What you are asked to do. Only the lines holding "provides" are wanted. Copy every one from the records below.

Supplied records.

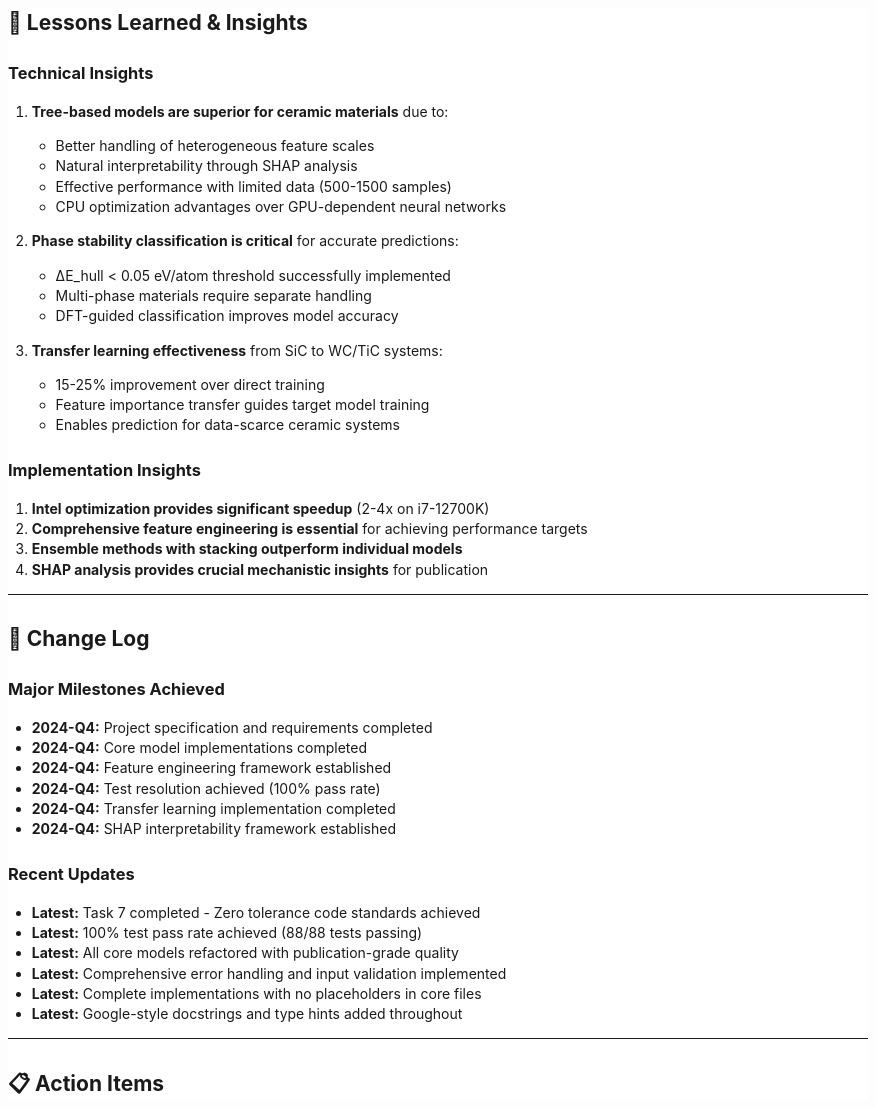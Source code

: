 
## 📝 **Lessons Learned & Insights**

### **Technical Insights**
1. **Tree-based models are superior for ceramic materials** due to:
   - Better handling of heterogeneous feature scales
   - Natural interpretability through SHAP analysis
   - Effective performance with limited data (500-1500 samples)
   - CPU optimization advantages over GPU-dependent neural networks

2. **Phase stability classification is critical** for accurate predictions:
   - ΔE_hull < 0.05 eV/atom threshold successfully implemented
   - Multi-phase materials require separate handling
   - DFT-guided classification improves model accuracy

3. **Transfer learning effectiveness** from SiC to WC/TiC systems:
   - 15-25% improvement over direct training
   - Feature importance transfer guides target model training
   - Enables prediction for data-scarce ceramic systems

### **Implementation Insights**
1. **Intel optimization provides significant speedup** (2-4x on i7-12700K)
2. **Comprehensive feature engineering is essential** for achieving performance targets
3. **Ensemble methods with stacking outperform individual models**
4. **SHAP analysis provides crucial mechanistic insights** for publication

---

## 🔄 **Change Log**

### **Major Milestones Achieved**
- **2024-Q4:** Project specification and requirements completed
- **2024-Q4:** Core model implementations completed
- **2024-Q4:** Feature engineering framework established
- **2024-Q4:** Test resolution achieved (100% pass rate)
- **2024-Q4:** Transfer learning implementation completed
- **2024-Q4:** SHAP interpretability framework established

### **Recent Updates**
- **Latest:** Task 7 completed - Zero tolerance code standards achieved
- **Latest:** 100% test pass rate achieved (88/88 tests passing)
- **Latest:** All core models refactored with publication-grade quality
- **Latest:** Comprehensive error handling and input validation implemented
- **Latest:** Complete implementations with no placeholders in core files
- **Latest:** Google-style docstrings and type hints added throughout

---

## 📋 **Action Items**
--
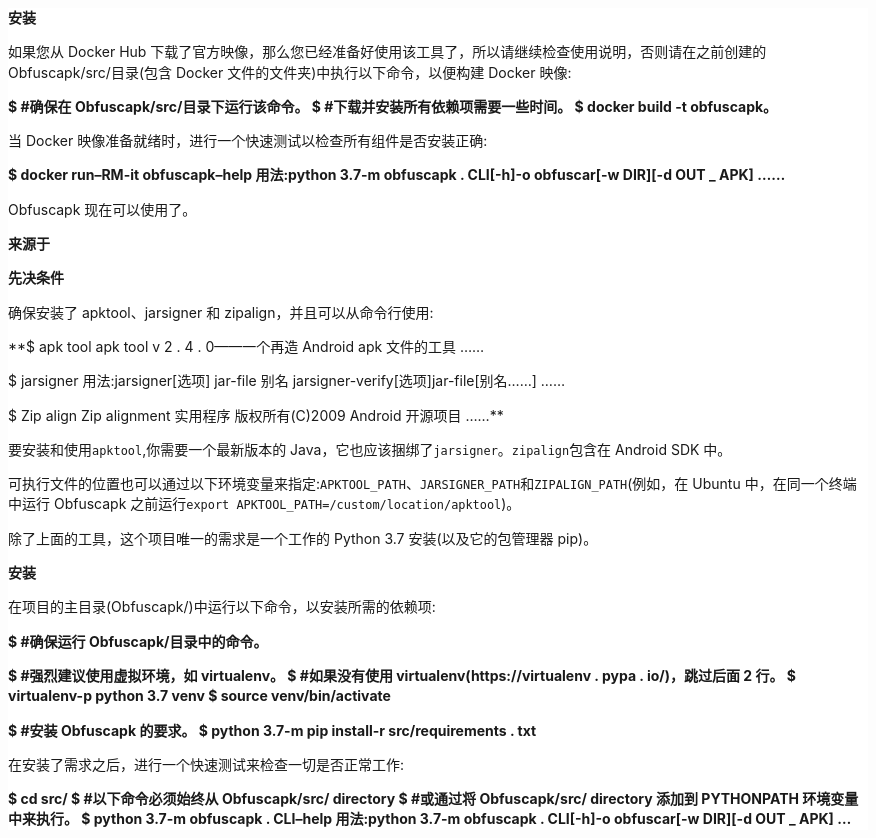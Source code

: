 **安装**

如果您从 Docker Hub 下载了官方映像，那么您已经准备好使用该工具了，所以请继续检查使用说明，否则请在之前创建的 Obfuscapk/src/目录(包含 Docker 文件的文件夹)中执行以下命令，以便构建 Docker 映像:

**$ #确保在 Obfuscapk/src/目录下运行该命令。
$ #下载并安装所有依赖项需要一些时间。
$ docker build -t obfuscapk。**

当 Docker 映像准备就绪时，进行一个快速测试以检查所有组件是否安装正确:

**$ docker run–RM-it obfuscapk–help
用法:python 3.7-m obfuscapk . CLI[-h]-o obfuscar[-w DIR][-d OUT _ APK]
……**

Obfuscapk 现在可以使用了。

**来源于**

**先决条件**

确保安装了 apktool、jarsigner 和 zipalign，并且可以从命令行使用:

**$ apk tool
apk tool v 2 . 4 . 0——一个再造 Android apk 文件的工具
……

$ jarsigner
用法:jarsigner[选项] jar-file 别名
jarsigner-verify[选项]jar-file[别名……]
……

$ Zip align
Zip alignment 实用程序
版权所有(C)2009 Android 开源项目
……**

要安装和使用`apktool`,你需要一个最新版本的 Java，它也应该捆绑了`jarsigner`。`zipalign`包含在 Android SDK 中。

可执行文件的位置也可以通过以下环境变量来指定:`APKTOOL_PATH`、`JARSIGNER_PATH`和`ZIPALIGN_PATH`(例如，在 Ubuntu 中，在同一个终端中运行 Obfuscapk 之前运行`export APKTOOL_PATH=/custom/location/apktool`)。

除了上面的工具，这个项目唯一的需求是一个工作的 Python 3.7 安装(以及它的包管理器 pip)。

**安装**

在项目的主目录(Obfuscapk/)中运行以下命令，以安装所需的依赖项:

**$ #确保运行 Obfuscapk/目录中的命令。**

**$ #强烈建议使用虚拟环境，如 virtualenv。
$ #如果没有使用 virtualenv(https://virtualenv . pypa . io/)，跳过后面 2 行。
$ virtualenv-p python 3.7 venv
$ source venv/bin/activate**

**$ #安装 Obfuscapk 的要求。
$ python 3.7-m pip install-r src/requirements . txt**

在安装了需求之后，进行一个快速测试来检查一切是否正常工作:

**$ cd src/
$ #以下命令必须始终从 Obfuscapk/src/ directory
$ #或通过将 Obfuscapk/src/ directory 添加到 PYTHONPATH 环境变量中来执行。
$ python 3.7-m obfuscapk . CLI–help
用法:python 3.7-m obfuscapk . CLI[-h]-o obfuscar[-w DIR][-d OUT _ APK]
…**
--
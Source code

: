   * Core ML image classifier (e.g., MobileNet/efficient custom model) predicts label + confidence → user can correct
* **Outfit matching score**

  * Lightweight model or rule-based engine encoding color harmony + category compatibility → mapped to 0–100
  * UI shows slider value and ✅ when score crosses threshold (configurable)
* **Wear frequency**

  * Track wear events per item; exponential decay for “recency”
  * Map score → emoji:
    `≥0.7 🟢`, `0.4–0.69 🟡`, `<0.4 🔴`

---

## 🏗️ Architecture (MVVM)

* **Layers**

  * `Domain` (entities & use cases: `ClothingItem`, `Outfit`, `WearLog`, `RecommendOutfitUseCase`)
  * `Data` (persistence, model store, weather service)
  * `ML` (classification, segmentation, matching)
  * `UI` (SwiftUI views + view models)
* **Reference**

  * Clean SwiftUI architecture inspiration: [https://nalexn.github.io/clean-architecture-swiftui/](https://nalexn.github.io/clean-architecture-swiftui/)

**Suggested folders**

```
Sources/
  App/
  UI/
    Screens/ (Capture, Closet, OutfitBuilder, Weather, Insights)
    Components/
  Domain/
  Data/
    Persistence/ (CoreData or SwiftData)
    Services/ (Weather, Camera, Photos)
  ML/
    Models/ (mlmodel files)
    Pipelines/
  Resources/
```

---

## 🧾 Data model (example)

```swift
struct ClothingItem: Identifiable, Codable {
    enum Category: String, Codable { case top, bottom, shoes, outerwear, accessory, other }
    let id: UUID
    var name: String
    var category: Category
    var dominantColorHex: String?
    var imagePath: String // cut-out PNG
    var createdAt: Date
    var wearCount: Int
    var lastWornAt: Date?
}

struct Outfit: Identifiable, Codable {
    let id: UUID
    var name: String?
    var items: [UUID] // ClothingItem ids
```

Result below.
1. **Intel optimization provides significant speedup** (2-4x on i7-12700K)
4. **SHAP analysis provides crucial mechanistic insights** for publication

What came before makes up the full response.